南條:そうですね。『M-1』は当時1回終わっていて、『THE MANZAI』の時代で。でも、『THE MANZAI』にもエントリーしていました。
――東京生活はどう始まりましたか?
南條:東京は最初、調子良かったんですよ(笑)。最初は狂言風や伝統芸能風のインパクトを気に入って喜んでもらえて、ちょっと変わったネタというくくりでちょこちょことテレビに呼んでもらっていて、最初の1~2年は東京出てきてよかったという状態が続きました。でも、大阪時代と同じで、それが一周すると「こいつらこの感じね」となる。あれだけ呼ばれていたのに、2016、17年はテレビの仕事はほぼない状態になり、これはやり方を変えないとダメだなと思いました。

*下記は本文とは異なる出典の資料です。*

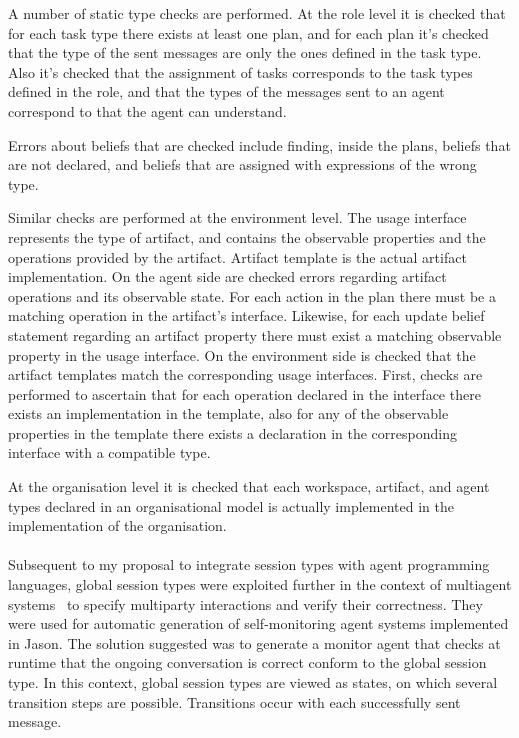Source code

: \documentclass[a4paper,12pt,oneside,fleqn]{book} %
\begin{document}
A number of static type checks are performed. At the role level it is
checked that for each task type there exists at least one plan, and for
each plan it's checked that the type of the sent messages are only the ones
defined in the task type. Also it's checked that the assignment of tasks
corresponds to the task types defined in the role, and that the types of
the messages sent to an agent correspond to that the agent can understand.

Errors about beliefs that are checked include finding, inside the plans,
beliefs that are not declared, and beliefs that are assigned with
expressions of the wrong type.

Similar checks are performed at the environment level. The usage interface
represents the type of artifact, and contains the observable properties and
the operations provided by the artifact. Artifact template is the actual
artifact implementation. On the agent side are checked errors regarding
artifact operations and its observable state. For each action in the plan
there must be a matching operation in the artifact's interface.  Likewise,
for each update belief statement regarding an artifact property there must
exist a matching observable property in the usage interface. On the
environment side is checked that the artifact templates match the
corresponding usage interfaces. First, checks are performed to ascertain
that for each operation declared in the interface there exists an
implementation in the template, also for any of the observable properties
in the template there exists a declaration in the corresponding interface
with a compatible type.

At the organisation level it is checked that each workspace, artifact, and
agent types declared in an organisational model is actually implemented in
the implementation of the organisation.
\\~\\

Subsequent to my proposal to integrate session types with agent programming
languages, global session types were exploited further in the context of
multiagent systems~\cite{DBLP:conf/dalt/AnconaDM12} to specify multiparty
interactions and verify their correctness. They were used for automatic
generation of self-monitoring agent systems implemented in Jason. The
solution suggested was to generate a monitor agent that checks at runtime
that the ongoing conversation is correct conform to the global session
type. In this context, global session types are viewed as states, on which
several transition steps are possible. Transitions occur with each
successfully sent message.
\end{document}
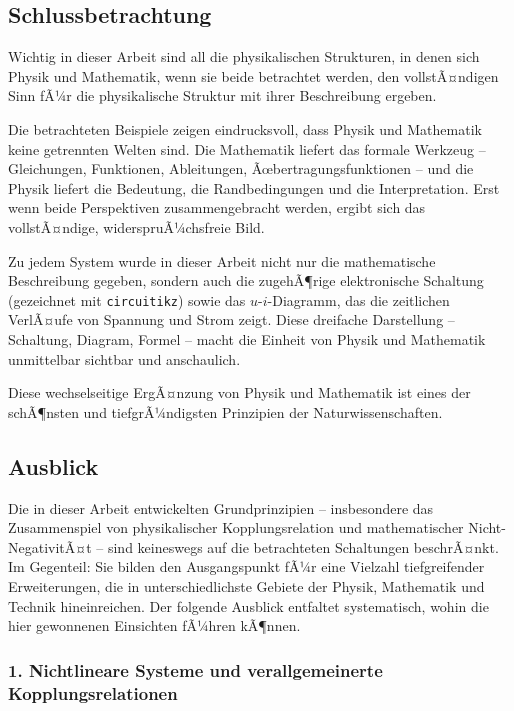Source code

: ﻿\documentclass[12pt, a4paper]{article}
\begin{document}
	\subsection{Schlussbetrachtung}
	
	Wichtig in dieser Arbeit sind all die physikalischen Strukturen, in denen sich Physik und Mathematik, wenn sie beide betrachtet werden, den vollstÃ¤ndigen Sinn fÃ¼r die physikalische Struktur mit ihrer Beschreibung ergeben.
	
	Die betrachteten Beispiele zeigen eindrucksvoll, dass Physik und Mathematik keine getrennten Welten sind. Die Mathematik liefert das formale Werkzeug -- Gleichungen, Funktionen, Ableitungen, Ãœbertragungsfunktionen -- und die Physik liefert die Bedeutung, die Randbedingungen und die Interpretation. Erst wenn beide Perspektiven zusammengebracht werden, ergibt sich das vollstÃ¤ndige, widerspruÃ¼chsfreie Bild.
	
	Zu jedem System wurde in dieser Arbeit nicht nur die mathematische Beschreibung gegeben, sondern auch die zugehÃ¶rige elektronische Schaltung (gezeichnet mit \texttt{circuitikz}) sowie das $u$-$i$-Diagramm, das die zeitlichen VerlÃ¤ufe von Spannung und Strom zeigt. Diese dreifache Darstellung -- Schaltung, Diagram, Formel -- macht die Einheit von Physik und Mathematik unmittelbar sichtbar und anschaulich.
	
	Diese wechselseitige ErgÃ¤nzung von Physik und Mathematik ist eines der schÃ¶nsten und tiefgrÃ¼ndigsten Prinzipien der Naturwissenschaften.

	\subsection{Ausblick}

	Die in dieser Arbeit entwickelten Grundprinzipien -- insbesondere das Zusammenspiel von physikalischer Kopplungsrelation und mathematischer Nicht-NegativitÃ¤t -- sind keineswegs auf die betrachteten Schaltungen beschrÃ¤nkt. Im Gegenteil: Sie bilden den Ausgangspunkt fÃ¼r eine Vielzahl tiefgreifender Erweiterungen, die in unterschiedlichste Gebiete der Physik, Mathematik und Technik hineinreichen. Der folgende Ausblick entfaltet systematisch, wohin die hier gewonnenen Einsichten fÃ¼hren kÃ¶nnen.

	\subsubsection*{1. \quad Nichtlineare Systeme und verallgemeinerte Kopplungsrelationen}
\end{document}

――今でこそ狂言風ネタは、数学の問題を狂言風に解いてみるなど、種類が豊富ですよね。徐々にネタのストックを積み上げていったのですか?
三島:実は最初は、漫才じゃなかったんです。大阪時代はコントで、それこそ能みたいな。センターマイクを立てたのは、たぶん東京出てきてから。コントばかりで単独となるとで飽きちゃうので、漫才みたいなものを入れてみるかとなったのが2015年くらいで、見に来てくれた同期のななまがりの初瀬(悠太)が、漫才の形も見やすいなあと言っていて、それ以来やるようになりました。
南條:それで2人でいろいろと試してやってみて、狂言風に合うネタを探すんです。向き不向きは設定上あるんですけど、意外と何でもできるようになってきたと思います。昔ほど選り好みはしなくてもできるようになってきた感じはありますね。
――ブレイクするまでには転機がいくつもあったと思いますが、最大のそれは『M-1グランプリ2019』の決勝進出ですよね。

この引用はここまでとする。